**What to do**
Reproduce the records below exactly as they appear, omitting any pictures they contain.

**Rendered images with source text**
◇ ◇ ◇ ◇ ◇

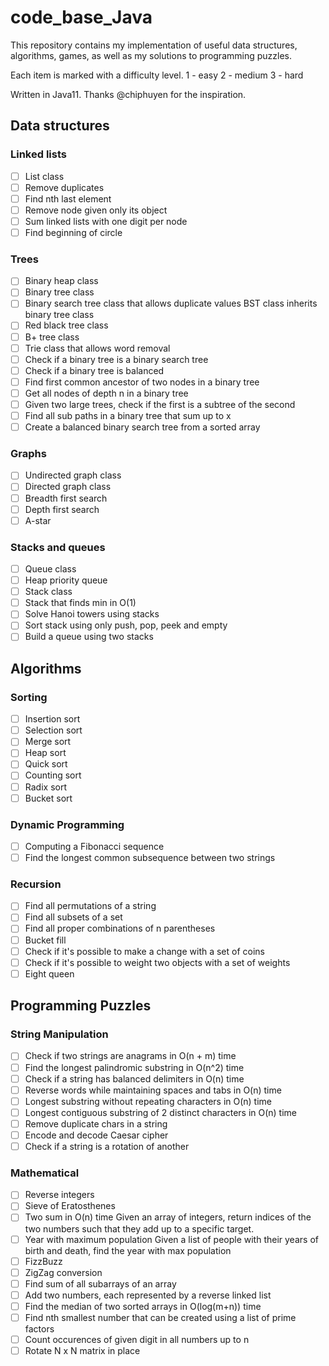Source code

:# code_base_Java
This repository contains my implementation of useful data structures, algorithms,
games, as well as my solutions to programming puzzles.

Each item is marked with a difficulty level.
1 - easy
2 - medium
3 - hard

Written in Java11. Thanks @chiphuyen  for the inspiration.

Data structures
---------------

### Linked lists

- [ ] List class
- [ ] Remove duplicates
- [ ] Find nth last element
- [ ] Remove node given only its object
- [ ] Sum linked lists with one digit per node
- [ ] Find beginning of circle

### Trees

- [ ] Binary heap class
- [ ] Binary tree class
- [ ] Binary search tree class that allows duplicate values
  BST class inherits binary tree class
- [ ] Red black tree class
- [ ] B+ tree class
- [ ] Trie class that allows word removal
- [ ] Check if a binary tree is a binary search tree
- [ ] Check if a binary tree is balanced
- [ ] Find first common ancestor of two nodes in a binary tree
- [ ] Get all nodes of depth n in a binary tree
- [ ] Given two large trees, check if the first is a subtree of the second
- [ ] Find all sub paths in a binary tree that sum up to x
- [ ] Create a balanced binary search tree from a sorted array

### Graphs

- [ ] Undirected graph class
- [ ] Directed graph class
- [ ] Breadth first search
- [ ] Depth first search
- [ ] A-star

### Stacks and queues

- [ ] Queue class
- [ ] Heap priority queue
- [ ] Stack class
- [ ] Stack that finds min in O(1)
- [ ] Solve Hanoi towers using stacks
- [ ] Sort stack using only push, pop, peek and empty
- [ ] Build a queue using two stacks

Algorithms
----------

### Sorting
- [ ] Insertion sort
- [ ] Selection sort
- [ ] Merge sort
- [ ] Heap sort
- [ ] Quick sort
- [ ] Counting sort
- [ ] Radix sort
- [ ] Bucket sort

### Dynamic Programming
- [ ] Computing a Fibonacci sequence
- [ ] Find the longest common subsequence between two strings

### Recursion

- [ ] Find all permutations of a string
- [ ] Find all subsets of a set
- [ ] Find all proper combinations of n parentheses
- [ ] Bucket fill
- [ ] Check if it's possible to make a change with a set of coins
- [ ] Check if it's possible to weight two objects with a set of weights
- [ ] Eight queen

Programming Puzzles
-------------------

### String Manipulation
- [ ] Check if two strings are anagrams in O(n + m) time
- [ ] Find the longest palindromic substring in O(n^2) time
- [ ] Check if a string has balanced delimiters in O(n) time
- [ ] Reverse words while maintaining spaces and tabs in O(n) time
- [ ] Longest substring without repeating characters in O(n) time
- [ ] Longest contiguous substring of 2 distinct characters in O(n) time
- [ ] Remove duplicate chars in a string
- [ ] Encode and decode Caesar cipher
- [ ] Check if a string is a rotation of another

### Mathematical
- [ ] Reverse integers
- [ ] Sieve of Eratosthenes
- [ ] Two sum in O(n) time
  Given an array of integers, return indices of the two numbers
  such that they add up to a specific target.
- [ ] Year with maximum population
  Given a list of people with their years of birth and death,
  find the year with max population
- [ ] FizzBuzz
- [ ] ZigZag conversion
- [ ] Find sum of all subarrays of an array
- [ ] Add two numbers, each represented by a reverse linked list
- [ ] Find the median of two sorted arrays in O(log(m+n)) time
- [ ] Find nth smallest number that can be created using a list of prime factors
- [ ] Count occurences of given digit in all numbers up to n
- [ ] Rotate N x N matrix in place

◇ ◇ ◇ ◇ ◇

**Result of this exercise**
Source code

:# code_base_Java
This repository contains my implementation of useful data structures, algorithms,
games, as well as my solutions to programming puzzles.

Each item is marked with a difficulty level.
1 - easy
2 - medium
3 - hard

Written in Java11. Thanks @chiphuyen  for the inspiration.

Data structures
---------------

### Linked lists

- [ ] List class
- [ ] Remove duplicates
- [ ] Find nth last element
- [ ] Remove node given only its object
- [ ] Sum linked lists with one digit per node
- [ ] Find beginning of circle

### Trees

- [ ] Binary heap class
- [ ] Binary tree class
- [ ] Binary search tree class that allows duplicate values
  BST class inherits binary tree class
- [ ] Red black tree class
- [ ] B+ tree class
- [ ] Trie class that allows word removal
- [ ] Check if a binary tree is a binary search tree
- [ ] Check if a binary tree is balanced
- [ ] Find first common ancestor of two nodes in a binary tree
- [ ] Get all nodes of depth n in a binary tree
- [ ] Given two large trees, check if the first is a subtree of the second
- [ ] Find all sub paths in a binary tree that sum up to x
- [ ] Create a balanced binary search tree from a sorted array

### Graphs

- [ ] Undirected graph class
- [ ] Directed graph class
- [ ] Breadth first search
- [ ] Depth first search
- [ ] A-star

### Stacks and queues

- [ ] Queue class
- [ ] Heap priority queue
- [ ] Stack class
- [ ] Stack that finds min in O(1)
- [ ] Solve Hanoi towers using stacks
- [ ] Sort stack using only push, pop, peek and empty
- [ ] Build a queue using two stacks

Algorithms
----------

### Sorting
- [ ] Insertion sort
- [ ] Selection sort
- [ ] Merge sort
- [ ] Heap sort
- [ ] Quick sort
- [ ] Counting sort
- [ ] Radix sort
- [ ] Bucket sort

### Dynamic Programming
- [ ] Computing a Fibonacci sequence
- [ ] Find the longest common subsequence between two strings

### Recursion

- [ ] Find all permutations of a string
- [ ] Find all subsets of a set
- [ ] Find all proper combinations of n parentheses
- [ ] Bucket fill
- [ ] Check if it's possible to make a change with a set of coins
- [ ] Check if it's possible to weight two objects with a set of weights
- [ ] Eight queen

Programming Puzzles
-------------------

### String Manipulation
- [ ] Check if two strings are anagrams in O(n + m) time
- [ ] Find the longest palindromic substring in O(n^2) time
- [ ] Check if a string has balanced delimiters in O(n) time
- [ ] Reverse words while maintaining spaces and tabs in O(n) time
- [ ] Longest substring without repeating characters in O(n) time
- [ ] Longest contiguous substring of 2 distinct characters in O(n) time
- [ ] Remove duplicate chars in a string
- [ ] Encode and decode Caesar cipher
- [ ] Check if a string is a rotation of another

### Mathematical
- [ ] Reverse integers
- [ ] Sieve of Eratosthenes
- [ ] Two sum in O(n) time
  Given an array of integers, return indices of the two numbers
  such that they add up to a specific target.
- [ ] Year with maximum population
  Given a list of people with their years of birth and death,
  find the year with max population
- [ ] FizzBuzz
- [ ] ZigZag conversion
- [ ] Find sum of all subarrays of an array
- [ ] Add two numbers, each represented by a reverse linked list
- [ ] Find the median of two sorted arrays in O(log(m+n)) time
- [ ] Find nth smallest number that can be created using a list of prime factors
- [ ] Count occurences of given digit in all numbers up to n
- [ ] Rotate N x N matrix in place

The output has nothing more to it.